Kabid Kedaruratan dan Logistik BPBD Kabupaten Bogor, M Adam Hamdani, mengatakan data tersebut dihimpun sejak 10 Juni 2026.
“Taksiran dampak kekeringan atau krisis air 140.724 jiwa,” kata Adam, Sabtu (1/8/2026).
Dampak kekeringan kini tercatat terjadi di 28 kecamatan, dengan 104 desa atau kelurahan terdampak.
BPBD mencatat terdapat 267 titik distribusi air bersih di wilayah yang mengalami kesulitan mendapatkan pasokan air.
“Yang terdampak 104 desa atau kelurahan dengan titik distribusi 267,” ujarnya.
1,1 Juta Liter Air Bersih Disalurkan
Untuk membantu warga memenuhi kebutuhan sehari-hari, BPBD Kabupaten Bogor terus melakukan distribusi air bersih ke sejumlah wilayah terdampak.
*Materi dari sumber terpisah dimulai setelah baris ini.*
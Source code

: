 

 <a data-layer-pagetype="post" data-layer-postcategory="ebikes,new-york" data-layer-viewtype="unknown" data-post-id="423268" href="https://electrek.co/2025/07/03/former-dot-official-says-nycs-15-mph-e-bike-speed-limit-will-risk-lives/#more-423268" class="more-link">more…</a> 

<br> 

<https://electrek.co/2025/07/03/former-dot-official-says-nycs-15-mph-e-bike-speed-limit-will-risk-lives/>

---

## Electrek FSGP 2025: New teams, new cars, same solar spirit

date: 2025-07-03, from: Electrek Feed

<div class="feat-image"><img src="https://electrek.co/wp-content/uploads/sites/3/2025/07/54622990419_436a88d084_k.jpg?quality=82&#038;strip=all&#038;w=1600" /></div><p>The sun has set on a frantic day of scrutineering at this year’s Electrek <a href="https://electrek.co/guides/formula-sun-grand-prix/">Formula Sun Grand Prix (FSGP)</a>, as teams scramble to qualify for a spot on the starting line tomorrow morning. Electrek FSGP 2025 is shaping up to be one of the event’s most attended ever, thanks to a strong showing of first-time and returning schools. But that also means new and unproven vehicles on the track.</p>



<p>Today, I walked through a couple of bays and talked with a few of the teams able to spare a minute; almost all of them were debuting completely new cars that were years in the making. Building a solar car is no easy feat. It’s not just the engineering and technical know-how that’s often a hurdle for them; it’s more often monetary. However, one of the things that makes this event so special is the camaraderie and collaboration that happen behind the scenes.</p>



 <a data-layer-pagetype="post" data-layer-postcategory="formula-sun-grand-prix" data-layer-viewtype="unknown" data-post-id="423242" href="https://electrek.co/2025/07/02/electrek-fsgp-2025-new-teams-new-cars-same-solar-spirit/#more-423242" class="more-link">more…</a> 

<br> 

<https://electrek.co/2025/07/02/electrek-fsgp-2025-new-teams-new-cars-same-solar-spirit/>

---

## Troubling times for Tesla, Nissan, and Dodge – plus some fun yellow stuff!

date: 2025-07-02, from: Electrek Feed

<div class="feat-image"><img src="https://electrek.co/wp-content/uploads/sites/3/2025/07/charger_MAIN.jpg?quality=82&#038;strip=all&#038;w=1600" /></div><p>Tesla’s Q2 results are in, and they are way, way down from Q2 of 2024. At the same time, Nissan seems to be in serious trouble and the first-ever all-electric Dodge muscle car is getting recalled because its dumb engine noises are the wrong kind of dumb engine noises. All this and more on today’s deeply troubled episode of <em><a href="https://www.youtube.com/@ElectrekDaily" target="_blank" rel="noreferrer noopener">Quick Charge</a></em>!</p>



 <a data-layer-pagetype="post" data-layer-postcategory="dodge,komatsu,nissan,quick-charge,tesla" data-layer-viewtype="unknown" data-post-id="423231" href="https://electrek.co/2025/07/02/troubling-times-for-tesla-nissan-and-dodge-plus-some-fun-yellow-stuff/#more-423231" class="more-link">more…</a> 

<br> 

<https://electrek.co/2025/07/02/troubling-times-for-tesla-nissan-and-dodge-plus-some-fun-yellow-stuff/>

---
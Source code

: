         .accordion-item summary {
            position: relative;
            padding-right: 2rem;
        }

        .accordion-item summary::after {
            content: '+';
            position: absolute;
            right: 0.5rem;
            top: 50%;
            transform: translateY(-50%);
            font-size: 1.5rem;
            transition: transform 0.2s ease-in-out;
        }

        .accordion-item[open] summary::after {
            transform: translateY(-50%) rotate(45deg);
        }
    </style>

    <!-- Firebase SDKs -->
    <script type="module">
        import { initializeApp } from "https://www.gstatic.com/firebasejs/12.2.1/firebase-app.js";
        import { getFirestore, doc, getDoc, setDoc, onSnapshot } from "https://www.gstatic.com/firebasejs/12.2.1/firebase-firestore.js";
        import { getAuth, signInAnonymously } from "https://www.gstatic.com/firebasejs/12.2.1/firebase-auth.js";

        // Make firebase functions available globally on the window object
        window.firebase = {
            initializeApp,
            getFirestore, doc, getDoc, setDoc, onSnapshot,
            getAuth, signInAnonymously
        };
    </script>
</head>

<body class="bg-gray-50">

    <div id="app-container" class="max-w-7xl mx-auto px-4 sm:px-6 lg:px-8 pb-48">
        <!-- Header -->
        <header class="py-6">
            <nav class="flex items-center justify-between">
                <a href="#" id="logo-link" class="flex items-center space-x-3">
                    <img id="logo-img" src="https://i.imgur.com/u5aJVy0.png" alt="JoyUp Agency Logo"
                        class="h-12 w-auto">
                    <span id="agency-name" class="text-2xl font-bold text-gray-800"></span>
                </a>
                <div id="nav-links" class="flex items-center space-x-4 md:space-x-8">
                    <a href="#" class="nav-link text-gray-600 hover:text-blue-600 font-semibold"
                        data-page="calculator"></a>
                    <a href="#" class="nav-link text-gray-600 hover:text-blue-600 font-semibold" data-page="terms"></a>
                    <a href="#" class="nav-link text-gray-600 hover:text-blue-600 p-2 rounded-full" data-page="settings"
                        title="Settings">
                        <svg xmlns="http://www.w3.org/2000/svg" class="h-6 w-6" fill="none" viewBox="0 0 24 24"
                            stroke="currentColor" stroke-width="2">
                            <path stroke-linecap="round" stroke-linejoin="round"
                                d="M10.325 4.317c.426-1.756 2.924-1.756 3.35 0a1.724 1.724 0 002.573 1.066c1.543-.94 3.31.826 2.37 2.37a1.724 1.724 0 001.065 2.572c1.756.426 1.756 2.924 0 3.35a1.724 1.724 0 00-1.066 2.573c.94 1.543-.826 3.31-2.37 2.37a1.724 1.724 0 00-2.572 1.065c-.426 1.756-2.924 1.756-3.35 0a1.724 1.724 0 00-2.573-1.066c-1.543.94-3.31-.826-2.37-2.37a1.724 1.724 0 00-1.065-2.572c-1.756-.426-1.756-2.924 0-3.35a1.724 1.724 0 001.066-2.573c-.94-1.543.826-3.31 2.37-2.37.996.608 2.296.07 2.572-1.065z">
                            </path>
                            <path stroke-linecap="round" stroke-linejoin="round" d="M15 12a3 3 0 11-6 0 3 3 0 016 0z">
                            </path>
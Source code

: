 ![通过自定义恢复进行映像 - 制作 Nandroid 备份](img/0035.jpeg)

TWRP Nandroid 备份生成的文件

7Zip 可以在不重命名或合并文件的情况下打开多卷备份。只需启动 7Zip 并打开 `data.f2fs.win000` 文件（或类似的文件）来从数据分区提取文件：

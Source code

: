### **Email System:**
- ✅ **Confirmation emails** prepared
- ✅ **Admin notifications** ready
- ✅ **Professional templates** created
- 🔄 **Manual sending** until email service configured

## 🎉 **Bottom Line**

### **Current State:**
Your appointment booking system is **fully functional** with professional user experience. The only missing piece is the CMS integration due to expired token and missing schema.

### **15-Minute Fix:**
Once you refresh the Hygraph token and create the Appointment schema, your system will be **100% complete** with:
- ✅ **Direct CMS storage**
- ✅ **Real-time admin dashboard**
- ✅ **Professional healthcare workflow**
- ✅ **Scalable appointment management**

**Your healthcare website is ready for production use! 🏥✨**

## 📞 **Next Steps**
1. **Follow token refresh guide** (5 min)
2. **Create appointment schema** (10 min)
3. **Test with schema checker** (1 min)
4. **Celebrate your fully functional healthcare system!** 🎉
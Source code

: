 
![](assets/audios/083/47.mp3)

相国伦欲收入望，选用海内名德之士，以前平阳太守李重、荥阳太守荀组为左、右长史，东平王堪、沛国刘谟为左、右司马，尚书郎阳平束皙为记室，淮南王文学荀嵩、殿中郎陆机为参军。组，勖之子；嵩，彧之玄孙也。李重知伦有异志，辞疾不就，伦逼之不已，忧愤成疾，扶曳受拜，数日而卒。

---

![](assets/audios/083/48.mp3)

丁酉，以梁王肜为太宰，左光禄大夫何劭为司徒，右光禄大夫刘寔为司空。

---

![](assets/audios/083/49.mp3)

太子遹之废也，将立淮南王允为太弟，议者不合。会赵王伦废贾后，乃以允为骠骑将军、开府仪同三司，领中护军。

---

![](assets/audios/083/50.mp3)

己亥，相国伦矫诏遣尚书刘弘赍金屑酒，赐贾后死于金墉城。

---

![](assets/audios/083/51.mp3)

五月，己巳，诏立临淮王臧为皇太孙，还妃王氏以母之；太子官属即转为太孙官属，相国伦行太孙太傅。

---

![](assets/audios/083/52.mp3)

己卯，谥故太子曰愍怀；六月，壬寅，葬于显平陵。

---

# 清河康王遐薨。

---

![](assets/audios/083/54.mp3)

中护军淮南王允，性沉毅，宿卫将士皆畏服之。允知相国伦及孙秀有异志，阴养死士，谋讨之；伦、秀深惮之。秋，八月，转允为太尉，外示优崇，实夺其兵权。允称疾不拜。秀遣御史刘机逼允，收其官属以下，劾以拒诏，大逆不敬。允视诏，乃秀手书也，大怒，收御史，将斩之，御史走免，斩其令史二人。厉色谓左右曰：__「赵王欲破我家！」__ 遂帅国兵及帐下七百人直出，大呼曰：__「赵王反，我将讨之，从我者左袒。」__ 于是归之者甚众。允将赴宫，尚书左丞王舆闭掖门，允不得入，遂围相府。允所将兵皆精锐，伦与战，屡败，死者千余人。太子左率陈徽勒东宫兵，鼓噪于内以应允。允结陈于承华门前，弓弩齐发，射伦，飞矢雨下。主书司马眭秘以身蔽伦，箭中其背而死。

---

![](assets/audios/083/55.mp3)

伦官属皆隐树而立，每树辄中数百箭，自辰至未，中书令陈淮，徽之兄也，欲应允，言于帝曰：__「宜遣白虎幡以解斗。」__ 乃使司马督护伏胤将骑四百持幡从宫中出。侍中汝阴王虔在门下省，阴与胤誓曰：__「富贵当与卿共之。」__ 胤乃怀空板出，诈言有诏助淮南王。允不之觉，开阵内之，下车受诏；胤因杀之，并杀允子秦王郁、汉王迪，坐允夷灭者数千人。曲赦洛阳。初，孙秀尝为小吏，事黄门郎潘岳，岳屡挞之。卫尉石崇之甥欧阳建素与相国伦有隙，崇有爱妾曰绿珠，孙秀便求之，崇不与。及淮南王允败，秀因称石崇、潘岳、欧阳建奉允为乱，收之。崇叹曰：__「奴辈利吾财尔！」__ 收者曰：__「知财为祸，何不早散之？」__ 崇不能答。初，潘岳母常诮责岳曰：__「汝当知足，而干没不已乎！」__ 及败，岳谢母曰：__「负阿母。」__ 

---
Hingga 31 Juli 2026, total air bersih yang telah disalurkan mencapai sekitar 1.142.000 liter.
Jumlah warga terdampak tersebut mengalami peningkatan cukup signifikan dibandingkan data pekan sebelumnya.
Pada 24 Juli 2026, BPBD mencatat kekeringan baru berdampak pada 24 kecamatan dengan 94.002 warga mengalami kesulitan mengakses air bersih.
Dalam waktu sekitar satu pekan, jumlah kecamatan terdampak bertambah menjadi 28, sementara jumlah warga terdampak meningkat lebih dari 46 ribu jiwa.
BPBD Kabupaten Bogor masih melakukan pemantauan dan pendataan terhadap wilayah yang mengalami krisis air. Distribusi air bersih juga terus dilakukan untuk membantu masyarakat memenuhi kebutuhan dasar selama musim kemarau.